# ESE532 Project P2 Report

## Ritika Gupta, Taylor Nelms, and Nishanth Shyamkumar

November 8, 2019

# 1 Design Space Axes

#### 1. **CDC**:

(a) Axis: Multiple CDC HW resources

Challenge: Improving throughput of chunks created from input file. Ideally linear increase in throughput.

**Opportunity:** Not a viable opportunity, as although the input space can be divided up for each resource, the chunks generated from the split stages cannot be utilized by later stages until all chunks in the first resource have been computed.

Continuum: From 1 to how many can fit into fabric. At higher resource numbers, the chunkable data stream would reduce thus creating more overhead in LZW compression. This probably creates diminishing returns.

Equation for Benefit: Total throughput = (No. of resources \* Throughput of individual CDC)

(b) **Axis:** Using vector engines for computation

Challenge: Improving throughput by leveraging independent data level parallelism

**Opportunity:** CDC design does not give this opportunity because data is operated in a byte wise manner. Secondly, there is no data independent operation as start of next chunk depends on end of previous chunk. Hard to define independent boundaries.

Continuum: Dividing data as 8x16bit blocks or 4x32 etc.

Equation for benefit: A linear improvement as earlier:

N = no.of vector lanes, then N \* computation on a single lane

(c) Axis: Using pipelining stages on microlevel

**Challenge:** Allowing CPI of 1, removing sequential constraints.

**Opportunity:** CDC design isn't ideal for pipelining. Although it works at a byte level granularity with sequential ordered access, where each byte is slid into the window and hash is recalculated for the new window, there is a cyclic dependency with the hash digests between stages due to the rolling hash implementation. This prevents an achievable II of 1.

Continuum: Even from 2 stage to N stages, the algorithm does not allow for full pipeline utilization.

**Equation for benefit:** Throughput increases based on depth of pipeline, in this case, for N stages, Nx increase in calculating chunk boundary throughput.

(d) Axis: Using pipelining stages on macro level

Challenge: Implementing a dataflow within HW functions to prevent memory accesses and efficient flow of data so that all the HW functions in effect are computing every cycle and thus pipelined.

**Opportunity:** Identifying size of local stores to be used as a RAM interface or using streaming the bytes to next level but figuring out a mechanism to indicate chunk boundary.

**Continuum:** Using a large RAM interface creates a memory bottleneck, if partitioning the interface, it uses up FPGA resources.
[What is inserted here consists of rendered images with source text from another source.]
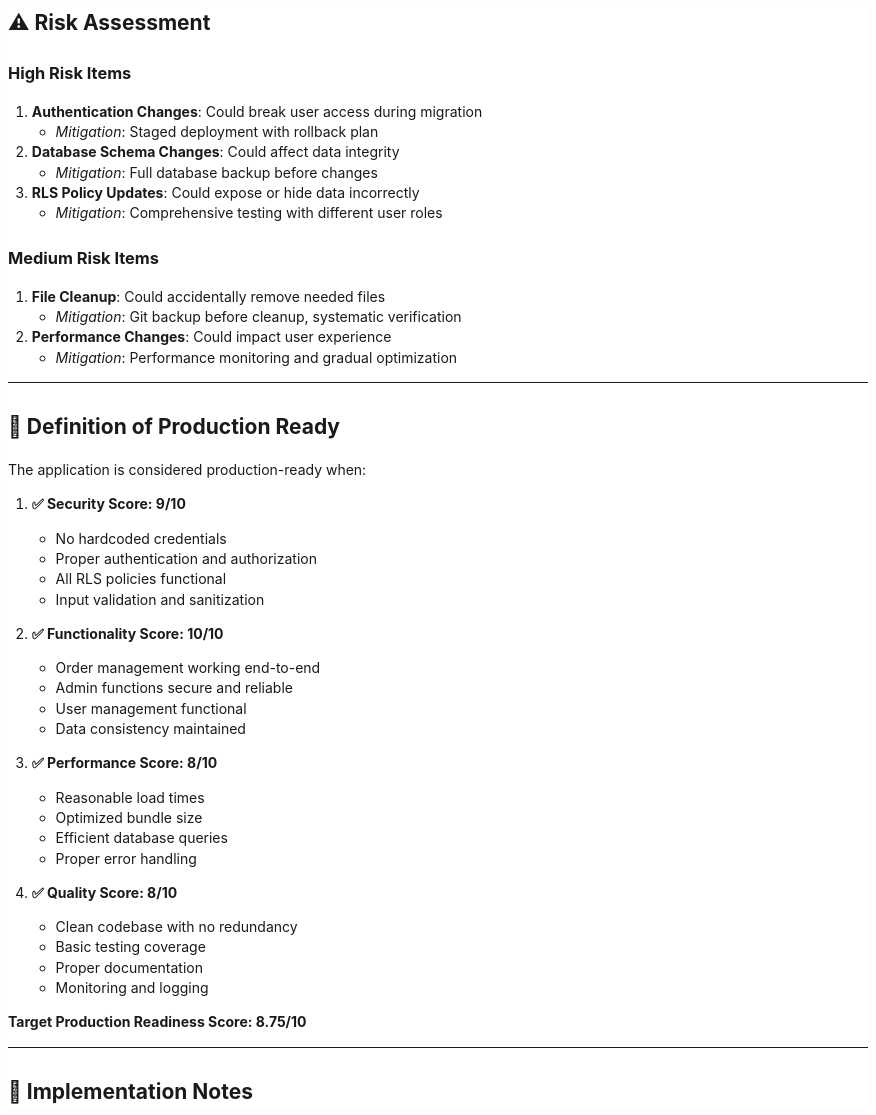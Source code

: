 
## ⚠️ **Risk Assessment**

### **High Risk Items**
1. **Authentication Changes**: Could break user access during migration
   - *Mitigation*: Staged deployment with rollback plan
2. **Database Schema Changes**: Could affect data integrity
   - *Mitigation*: Full database backup before changes
3. **RLS Policy Updates**: Could expose or hide data incorrectly
   - *Mitigation*: Comprehensive testing with different user roles

### **Medium Risk Items**
1. **File Cleanup**: Could accidentally remove needed files
   - *Mitigation*: Git backup before cleanup, systematic verification
2. **Performance Changes**: Could impact user experience
   - *Mitigation*: Performance monitoring and gradual optimization

---

## 🎉 **Definition of Production Ready**

The application is considered production-ready when:

1. **✅ Security Score: 9/10**
   - No hardcoded credentials
   - Proper authentication and authorization
   - All RLS policies functional
   - Input validation and sanitization

2. **✅ Functionality Score: 10/10**
   - Order management working end-to-end
   - Admin functions secure and reliable
   - User management functional
   - Data consistency maintained

3. **✅ Performance Score: 8/10**
   - Reasonable load times
   - Optimized bundle size
   - Efficient database queries
   - Proper error handling

4. **✅ Quality Score: 8/10**
   - Clean codebase with no redundancy
   - Basic testing coverage
   - Proper documentation
   - Monitoring and logging

**Target Production Readiness Score: 8.75/10**

---

## 🚀 **Implementation Notes**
Streaming removes this continuum equation as its all at a byte granularity.

**Equation for benefit:** Throughput improves at a macro level due to reduction in memory access time and allowing all functions to be busy with computations effectively utilising the parallel nature of the FPGA.

(e) **Axis:** Data mover selection and data access pattern

Challenge: Selecting the correct data mover between the PS and PL sections and in the process ensuring hardware code is altered to suit the data mover and conforms to the data access pattern.

Opportunity: Using the right data mover for the hardware function arguments is important in order to reduce resource usage and improve efficiency. Example for small scalar arguments, an AXI LITE data mover would be the right choice. For array and structure arguments containing arrays, the choices can be multiple, it can use AXIDMA SIMPLE or AXIDMA SG movers for normal data copy. If we are using shared memory, then an AXI master interface is used. Shared memory access should use buffering of data so that data can be transferred in bursts rather than a single byte access to DDR memory. The data access pattern ensures that for an ap fifo(sequential) interface, data is accessed in order and only once. For random access pattern, a normal data copy

can be used. A sequential interface is ideal for byte accesses in order, e.g. for CDC and LZW. However the code needs to be restructured, such as using local stores like registers and line buffers to enable streaming.

Continuum: Depending on the data length and number of accesses of the data needed by the HW function, the data mover can vary from the lightweight AXI LITE to a more complicated AXIDMA SG. These factors need to be considered and interfacing code restructured to support the appropriate data mover.

(f) **Axis:** Optimizing memory accesses.

Challenge: As touched upon above, this deals with efficient usage of local store to alleviate DRAM accesses which bottleneck FPGA. Using clever local stores and initialization to prevent DRAM penalty of million cycles.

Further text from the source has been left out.